Açıklamada, dışlanma ve ayrımcılıktan uzak, tüm bileşenlerin temsil edildiği yeni bir Suriye inşa etme umutlarının sürdüğü kaydedildi.
ŞARA’DAN AÇILIŞ KONUŞMASI
Konferansın açılış konuşmasını gerçekleştiren Suriye Cumhurbaşkanı Ahmed Şara, “Suriye acılara, ızdırablara, ekonomik, toplumsal ve siyasal tesirlere maruz kalmış, sırtlanlar tarafından yutulmuş, akabinde mübarek Suriye ihtilali açık bir zaferle ve büyük bir fetihle gelmiştir. Bugün Suriye, çocuklarının ihmali nedeniyle çalındıktan sonra halkına geri döndü. Bugün ülkeniz için en büyük muamele, onun acısını hissetmektir.” dedi.
Şara, “Suriye kendini kurtarmıştır ve tekrar inşa etmesi gerekmektedir. Evvelki rejimin yıktığı ahlaki ve toplumsal yapıyı yine tesis etmeye odaklanmalıyız.

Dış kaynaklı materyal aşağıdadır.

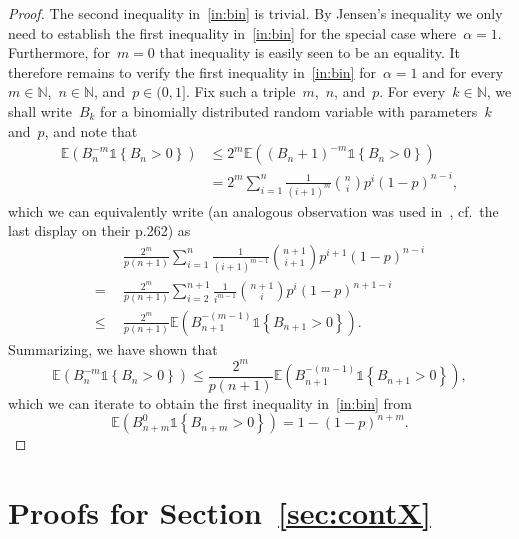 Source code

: \documentclass[11pt, a4paper]{article}
\newcommand{\N}{\mathbb{N}}
\theoremstyle{definition}
\begin{document}
\begin{proof}
The second inequality in~\eqref{in:bin} is trivial. By Jensen's inequality we only need to establish the first inequality in~\eqref{in:bin} for the special case where~$\alpha = 1$. Furthermore, for~$m = 0$ that inequality is easily seen to be an equality. It therefore remains to verify the first inequality in~\eqref{in:bin} for~$\alpha = 1$ and for every~$m \in \N$,~$n \in \N$, and~$p \in (0, 1]$. Fix such a triple~$m$,~$n$, and~$p$. For every~$k \in \N$, we shall write~$B_k$ for a binomially distributed random variable with parameters~$k$ and~$p$, and note that
%
\begin{equation*}
\begin{aligned}
\mathbb{E}\left(B_n^{-m} \mathds{1}\left\{B_n > 0\right\}\right) &\leq 2^m \mathbb{E}\left((B_n+1)^{-m} \mathds{1}\left\{B_n > 0\right\}\right) \\ &= 2^m \sum_{i = 1}^n \frac{1}{(i+1)^m} {n \choose i} p^i (1-p)^{n-i}, 
\end{aligned}
\end{equation*}
%
which we can equivalently write (an analogous observation was used in~\cite{rempala}, cf.~the last display on their p.262) as 
%
\begin{equation*}
\begin{aligned}
&\frac{2^m}{p(n+1)} \sum_{i = 1}^n \frac{1}{(i+1)^{m-1}} {n + 1  \choose i + 1} p^{i+1} (1-p)^{n-i} \\  = ~~ &\frac{2^m}{p(n+1)} \sum_{i = 2}^{n+1} \frac{1}{i^{m-1}} {n + 1  \choose i} p^{i} (1-p)^{n + 1 - i} \\
\leq ~~ &\frac{2^m}{p(n+1)} \mathbb{E}\left(B_{n+1}^{-(m-1)} \mathds{1}\left\{B_{n+1} > 0\right\}\right).
\end{aligned}
\end{equation*}
%
%
Summarizing, we have shown that
%
\begin{equation*}
\mathbb{E}\left(B_n^{-m} \mathds{1}\left\{B_n > 0\right\}\right) \leq \frac{2^m}{p(n+1)} \mathbb{E}\left(B_{n+1}^{-(m-1)} \mathds{1}\left\{B_{n+1} > 0\right\}\right),
\end{equation*}
%
which we can iterate to obtain the first inequality in~\eqref{in:bin} from 
\begin{equation*}
\mathbb{E}\left( B_{n+m}^0 \mathds{1}\left\{B_{n+m} > 0\right\} \right) = 1 - (1-p)^{n+m}.
\end{equation*}
\end{proof}
%

\section{Proofs for Section~\ref{sec:contX}}\label{app:contX}
\end{document}
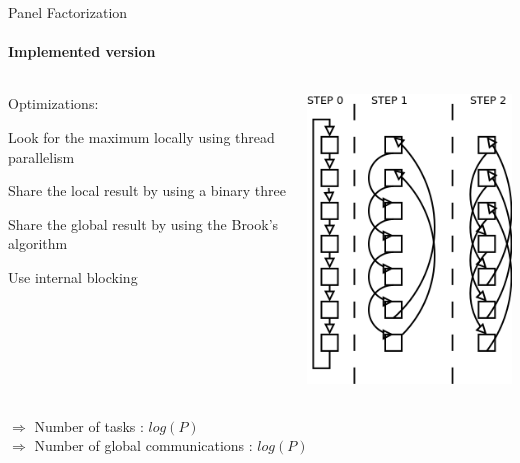 \documentclass{beamer}
\begin{document}
\begin{frame}{Panel Factorization}
\framesubtitle{Implemented version}
\begin{columns}
\begin{column}{.50\textwidth}
Optimizations:
\begin{itemize}
{
\item Look for the maximum locally using thread parallelism
\item Share the local result by using a binary three}
\item Share the global result by using the Brook's algorithm
\item Use internal blocking
\end{itemize}
\end{column}
\hfill
\begin{column}{.50\textwidth}
\begin{center}
\includegraphics[scale=0.5]{bruck.png}
\end{center}
\end{column}
\end{columns}
\pause
\begin{exampleblock}{}
$\Longrightarrow$ Number of tasks : $log(P)$\\
$\Longrightarrow$ Number of global communications : $log(P)$
\end{exampleblock}{}
\end{frame}
\end{document}
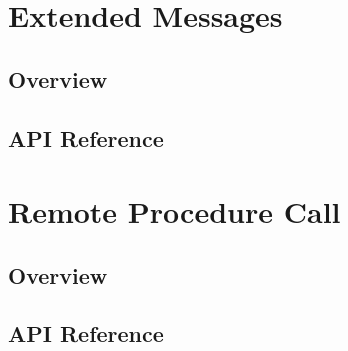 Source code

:\section{Extended Messages}


\subsection{Overview}

\subsection{API Reference}


\section{Remote Procedure Call}

\subsection{Overview}

\subsection{API Reference}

Ülke gerçeklerine uymayan sistemleri ithal etmemeliyiz, toplumları siyasi hayallerin laboratuvarı haline getirmemeliyiz.” ifadelerini kullandı.
Suriye lideri, “Suriye halkının kazanımlarını baltalamak isteyenler var, güvenliğimize ve birliğimize ziyan vermek, Suriye’deki felaketleri yatırım fırsatına çevirmek isteyenlere karşı kararlılıkla gayret etmeliyiz.” diyerek beraberlik vurgusu yaptı.
Şara, “Suçluların hesap vermesini sağlayacak bir geçiş adaleti organı oluşturacağız. Devletin silah inhisarında olması bir lüks değil, tekrar yapılanma sürecinde bir vazifedir. Suriye’nin acil bir ekonomik plana muhtaçlığı var ve hukuka saygıyı tekrar tesis etmeliyiz. Devletin silah inhisarına sahip olması bir lüks değil, bir vazife ve zorunluluktur. Suriye ayrılamaz bir bütündür.” dedi.